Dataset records
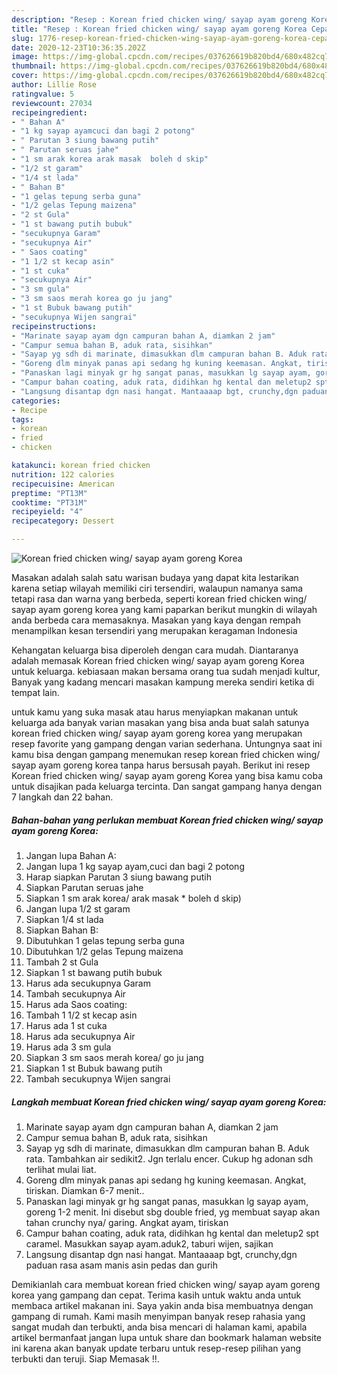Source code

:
 ```yaml
---
description: "Resep : Korean fried chicken wing/ sayap ayam goreng Korea Cepat"
title: "Resep : Korean fried chicken wing/ sayap ayam goreng Korea Cepat"
slug: 1776-resep-korean-fried-chicken-wing-sayap-ayam-goreng-korea-cepat
date: 2020-12-23T10:36:35.202Z
image: https://img-global.cpcdn.com/recipes/037626619b820bd4/680x482cq70/korean-fried-chicken-wing-sayap-ayam-goreng-korea-foto-resep-utama.jpg
thumbnail: https://img-global.cpcdn.com/recipes/037626619b820bd4/680x482cq70/korean-fried-chicken-wing-sayap-ayam-goreng-korea-foto-resep-utama.jpg
cover: https://img-global.cpcdn.com/recipes/037626619b820bd4/680x482cq70/korean-fried-chicken-wing-sayap-ayam-goreng-korea-foto-resep-utama.jpg
author: Lillie Rose
ratingvalue: 5
reviewcount: 27034
recipeingredient:
- " Bahan A"
- "1 kg sayap ayamcuci dan bagi 2 potong"
- " Parutan 3 siung bawang putih"
- " Parutan seruas jahe"
- "1 sm arak korea arak masak  boleh d skip"
- "1/2 st garam"
- "1/4 st lada"
- " Bahan B"
- "1 gelas tepung serba guna"
- "1/2 gelas Tepung maizena"
- "2 st Gula"
- "1 st bawang putih bubuk"
- "secukupnya Garam"
- "secukupnya Air"
- " Saos coating"
- "1 1/2 st kecap asin"
- "1 st cuka"
- "secukupnya Air"
- "3 sm gula"
- "3 sm saos merah korea go ju jang"
- "1 st Bubuk bawang putih"
- "secukupnya Wijen sangrai"
recipeinstructions:
- "Marinate sayap ayam dgn campuran bahan A, diamkan 2 jam"
- "Campur semua bahan B, aduk rata, sisihkan"
- "Sayap yg sdh di marinate, dimasukkan dlm campuran bahan B. Aduk rata. Tambahkan air sedikit2. Jgn terlalu encer. Cukup hg adonan sdh terlihat mulai liat."
- "Goreng dlm minyak panas api sedang hg kuning keemasan. Angkat, tiriskan. Diamkan 6-7 menit.."
- "Panaskan lagi minyak gr hg sangat panas, masukkan lg sayap ayam, goreng 1-2 menit. Ini disebut sbg double fried, yg membuat sayap akan tahan crunchy nya/ garing. Angkat ayam, tiriskan"
- "Campur bahan coating, aduk rata, didihkan hg kental dan meletup2 spt caramel. Masukkan sayap ayam.aduk2, taburi wijen, sajikan"
- "Langsung disantap dgn nasi hangat. Mantaaaap bgt, crunchy,dgn paduan rasa asam manis asin pedas dan gurih"
categories:
- Recipe
tags:
- korean
- fried
- chicken

katakunci: korean fried chicken 
nutrition: 122 calories
recipecuisine: American
preptime: "PT13M"
cooktime: "PT31M"
recipeyield: "4"
recipecategory: Dessert

---
```



![Korean fried chicken wing/ sayap ayam goreng Korea](https://img-global.cpcdn.com/recipes/037626619b820bd4/680x482cq70/korean-fried-chicken-wing-sayap-ayam-goreng-korea-foto-resep-utama.jpg)

Masakan adalah salah satu warisan budaya yang dapat kita lestarikan karena setiap wilayah memiliki ciri tersendiri, walaupun namanya sama tetapi rasa dan warna yang berbeda, seperti korean fried chicken wing/ sayap ayam goreng korea yang kami paparkan berikut mungkin di wilayah anda berbeda cara memasaknya. Masakan yang kaya dengan rempah menampilkan kesan tersendiri yang merupakan keragaman Indonesia



Kehangatan keluarga bisa diperoleh dengan cara mudah. Diantaranya adalah memasak Korean fried chicken wing/ sayap ayam goreng Korea untuk keluarga. kebiasaan makan bersama orang tua sudah menjadi kultur, Banyak yang kadang mencari masakan kampung mereka sendiri ketika di tempat lain.

untuk kamu yang suka masak atau harus menyiapkan makanan untuk keluarga ada banyak varian masakan yang bisa anda buat salah satunya korean fried chicken wing/ sayap ayam goreng korea yang merupakan resep favorite yang gampang dengan varian sederhana. Untungnya saat ini kamu bisa dengan gampang menemukan resep korean fried chicken wing/ sayap ayam goreng korea tanpa harus bersusah payah.
Berikut ini resep Korean fried chicken wing/ sayap ayam goreng Korea yang bisa kamu coba untuk disajikan pada keluarga tercinta. Dan sangat gampang hanya dengan 7 langkah dan 22 bahan.


<!--inarticleads1-->

##### Bahan-bahan yang perlukan membuat Korean fried chicken wing/ sayap ayam goreng Korea:

1. Jangan lupa  Bahan A:
1. Jangan lupa 1 kg sayap ayam,cuci dan bagi 2 potong
1. Harap siapkan  Parutan 3 siung bawang putih
1. Siapkan  Parutan seruas jahe
1. Siapkan 1 sm arak korea/ arak masak * boleh d skip)
1. Jangan lupa 1/2 st garam
1. Siapkan 1/4 st lada
1. Siapkan  Bahan B:
1. Dibutuhkan 1 gelas tepung serba guna
1. Dibutuhkan 1/2 gelas Tepung maizena
1. Tambah 2 st Gula
1. Siapkan 1 st bawang putih bubuk
1. Harus ada secukupnya Garam
1. Tambah secukupnya Air
1. Harus ada  Saos coating:
1. Tambah 1 1/2 st kecap asin
1. Harus ada 1 st cuka
1. Harus ada secukupnya Air
1. Harus ada 3 sm gula
1. Siapkan 3 sm saos merah korea/ go ju jang
1. Siapkan 1 st Bubuk bawang putih
1. Tambah secukupnya Wijen sangrai




<!--inarticleads2-->

##### Langkah membuat  Korean fried chicken wing/ sayap ayam goreng Korea:

1. Marinate sayap ayam dgn campuran bahan A, diamkan 2 jam
1. Campur semua bahan B, aduk rata, sisihkan
1. Sayap yg sdh di marinate, dimasukkan dlm campuran bahan B. Aduk rata. Tambahkan air sedikit2. Jgn terlalu encer. Cukup hg adonan sdh terlihat mulai liat.
1. Goreng dlm minyak panas api sedang hg kuning keemasan. Angkat, tiriskan. Diamkan 6-7 menit..
1. Panaskan lagi minyak gr hg sangat panas, masukkan lg sayap ayam, goreng 1-2 menit. Ini disebut sbg double fried, yg membuat sayap akan tahan crunchy nya/ garing. Angkat ayam, tiriskan
1. Campur bahan coating, aduk rata, didihkan hg kental dan meletup2 spt caramel. Masukkan sayap ayam.aduk2, taburi wijen, sajikan
1. Langsung disantap dgn nasi hangat. Mantaaaap bgt, crunchy,dgn paduan rasa asam manis asin pedas dan gurih




Demikianlah cara membuat korean fried chicken wing/ sayap ayam goreng korea yang gampang dan cepat. Terima kasih untuk waktu anda untuk membaca artikel makanan ini. Saya yakin anda bisa membuatnya dengan gampang di rumah. Kami masih menyimpan banyak resep rahasia yang sangat mudah dan terbukti, anda bisa mencari di halaman kami, apabila artikel bermanfaat jangan lupa untuk share dan bookmark halaman website ini karena akan banyak update terbaru untuk resep-resep pilihan yang terbukti dan teruji. Siap Memasak !!.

§ TASK INSTRUCTIONS
Leave out the pictures and output every record above precisely as given.

§ EXERCISE ANSWER
Source code

:
 ```yaml
---
description: "Resep : Korean fried chicken wing/ sayap ayam goreng Korea Cepat"
title: "Resep : Korean fried chicken wing/ sayap ayam goreng Korea Cepat"
slug: 1776-resep-korean-fried-chicken-wing-sayap-ayam-goreng-korea-cepat
date: 2020-12-23T10:36:35.202Z
image: https://img-global.cpcdn.com/recipes/037626619b820bd4/680x482cq70/korean-fried-chicken-wing-sayap-ayam-goreng-korea-foto-resep-utama.jpg
thumbnail: https://img-global.cpcdn.com/recipes/037626619b820bd4/680x482cq70/korean-fried-chicken-wing-sayap-ayam-goreng-korea-foto-resep-utama.jpg
cover: https://img-global.cpcdn.com/recipes/037626619b820bd4/680x482cq70/korean-fried-chicken-wing-sayap-ayam-goreng-korea-foto-resep-utama.jpg
author: Lillie Rose
ratingvalue: 5
reviewcount: 27034
recipeingredient:
- " Bahan A"
- "1 kg sayap ayamcuci dan bagi 2 potong"
- " Parutan 3 siung bawang putih"
- " Parutan seruas jahe"
- "1 sm arak korea arak masak  boleh d skip"
- "1/2 st garam"
- "1/4 st lada"
- " Bahan B"
- "1 gelas tepung serba guna"
- "1/2 gelas Tepung maizena"
- "2 st Gula"
- "1 st bawang putih bubuk"
- "secukupnya Garam"
- "secukupnya Air"
- " Saos coating"
- "1 1/2 st kecap asin"
- "1 st cuka"
- "secukupnya Air"
- "3 sm gula"
- "3 sm saos merah korea go ju jang"
- "1 st Bubuk bawang putih"
- "secukupnya Wijen sangrai"
recipeinstructions:
- "Marinate sayap ayam dgn campuran bahan A, diamkan 2 jam"
- "Campur semua bahan B, aduk rata, sisihkan"
- "Sayap yg sdh di marinate, dimasukkan dlm campuran bahan B. Aduk rata. Tambahkan air sedikit2. Jgn terlalu encer. Cukup hg adonan sdh terlihat mulai liat."
- "Goreng dlm minyak panas api sedang hg kuning keemasan. Angkat, tiriskan. Diamkan 6-7 menit.."
- "Panaskan lagi minyak gr hg sangat panas, masukkan lg sayap ayam, goreng 1-2 menit. Ini disebut sbg double fried, yg membuat sayap akan tahan crunchy nya/ garing. Angkat ayam, tiriskan"
- "Campur bahan coating, aduk rata, didihkan hg kental dan meletup2 spt caramel. Masukkan sayap ayam.aduk2, taburi wijen, sajikan"
- "Langsung disantap dgn nasi hangat. Mantaaaap bgt, crunchy,dgn paduan rasa asam manis asin pedas dan gurih"
categories:
- Recipe
tags:
- korean
- fried
- chicken

katakunci: korean fried chicken 
nutrition: 122 calories
recipecuisine: American
preptime: "PT13M"
cooktime: "PT31M"
recipeyield: "4"
recipecategory: Dessert

---
```



![Korean fried chicken wing/ sayap ayam goreng Korea](https://img-global.cpcdn.com/recipes/037626619b820bd4/680x482cq70/korean-fried-chicken-wing-sayap-ayam-goreng-korea-foto-resep-utama.jpg)

Masakan adalah salah satu warisan budaya yang dapat kita lestarikan karena setiap wilayah memiliki ciri tersendiri, walaupun namanya sama tetapi rasa dan warna yang berbeda, seperti korean fried chicken wing/ sayap ayam goreng korea yang kami paparkan berikut mungkin di wilayah anda berbeda cara memasaknya. Masakan yang kaya dengan rempah menampilkan kesan tersendiri yang merupakan keragaman Indonesia



Kehangatan keluarga bisa diperoleh dengan cara mudah. Diantaranya adalah memasak Korean fried chicken wing/ sayap ayam goreng Korea untuk keluarga. kebiasaan makan bersama orang tua sudah menjadi kultur, Banyak yang kadang mencari masakan kampung mereka sendiri ketika di tempat lain.

untuk kamu yang suka masak atau harus menyiapkan makanan untuk keluarga ada banyak varian masakan yang bisa anda buat salah satunya korean fried chicken wing/ sayap ayam goreng korea yang merupakan resep favorite yang gampang dengan varian sederhana. Untungnya saat ini kamu bisa dengan gampang menemukan resep korean fried chicken wing/ sayap ayam goreng korea tanpa harus bersusah payah.
Berikut ini resep Korean fried chicken wing/ sayap ayam goreng Korea yang bisa kamu coba untuk disajikan pada keluarga tercinta. Dan sangat gampang hanya dengan 7 langkah dan 22 bahan.


<!--inarticleads1-->

##### Bahan-bahan yang perlukan membuat Korean fried chicken wing/ sayap ayam goreng Korea:

1. Jangan lupa  Bahan A:
1. Jangan lupa 1 kg sayap ayam,cuci dan bagi 2 potong
1. Harap siapkan  Parutan 3 siung bawang putih
1. Siapkan  Parutan seruas jahe
1. Siapkan 1 sm arak korea/ arak masak * boleh d skip)
1. Jangan lupa 1/2 st garam
1. Siapkan 1/4 st lada
1. Siapkan  Bahan B:
1. Dibutuhkan 1 gelas tepung serba guna
1. Dibutuhkan 1/2 gelas Tepung maizena
1. Tambah 2 st Gula
1. Siapkan 1 st bawang putih bubuk
1. Harus ada secukupnya Garam
1. Tambah secukupnya Air
1. Harus ada  Saos coating:
1. Tambah 1 1/2 st kecap asin
1. Harus ada 1 st cuka
1. Harus ada secukupnya Air
1. Harus ada 3 sm gula
1. Siapkan 3 sm saos merah korea/ go ju jang
1. Siapkan 1 st Bubuk bawang putih
1. Tambah secukupnya Wijen sangrai




<!--inarticleads2-->

##### Langkah membuat  Korean fried chicken wing/ sayap ayam goreng Korea:

1. Marinate sayap ayam dgn campuran bahan A, diamkan 2 jam
1. Campur semua bahan B, aduk rata, sisihkan
1. Sayap yg sdh di marinate, dimasukkan dlm campuran bahan B. Aduk rata. Tambahkan air sedikit2. Jgn terlalu encer. Cukup hg adonan sdh terlihat mulai liat.
1. Goreng dlm minyak panas api sedang hg kuning keemasan. Angkat, tiriskan. Diamkan 6-7 menit..
1. Panaskan lagi minyak gr hg sangat panas, masukkan lg sayap ayam, goreng 1-2 menit. Ini disebut sbg double fried, yg membuat sayap akan tahan crunchy nya/ garing. Angkat ayam, tiriskan
1. Campur bahan coating, aduk rata, didihkan hg kental dan meletup2 spt caramel. Masukkan sayap ayam.aduk2, taburi wijen, sajikan
1. Langsung disantap dgn nasi hangat. Mantaaaap bgt, crunchy,dgn paduan rasa asam manis asin pedas dan gurih




Demikianlah cara membuat korean fried chicken wing/ sayap ayam goreng korea yang gampang dan cepat. Terima kasih untuk waktu anda untuk membaca artikel makanan ini. Saya yakin anda bisa membuatnya dengan gampang di rumah. Kami masih menyimpan banyak resep rahasia yang sangat mudah dan terbukti, anda bisa mencari di halaman kami, apabila artikel bermanfaat jangan lupa untuk share dan bookmark halaman website ini karena akan banyak update terbaru untuk resep-resep pilihan yang terbukti dan teruji. Siap Memasak !!.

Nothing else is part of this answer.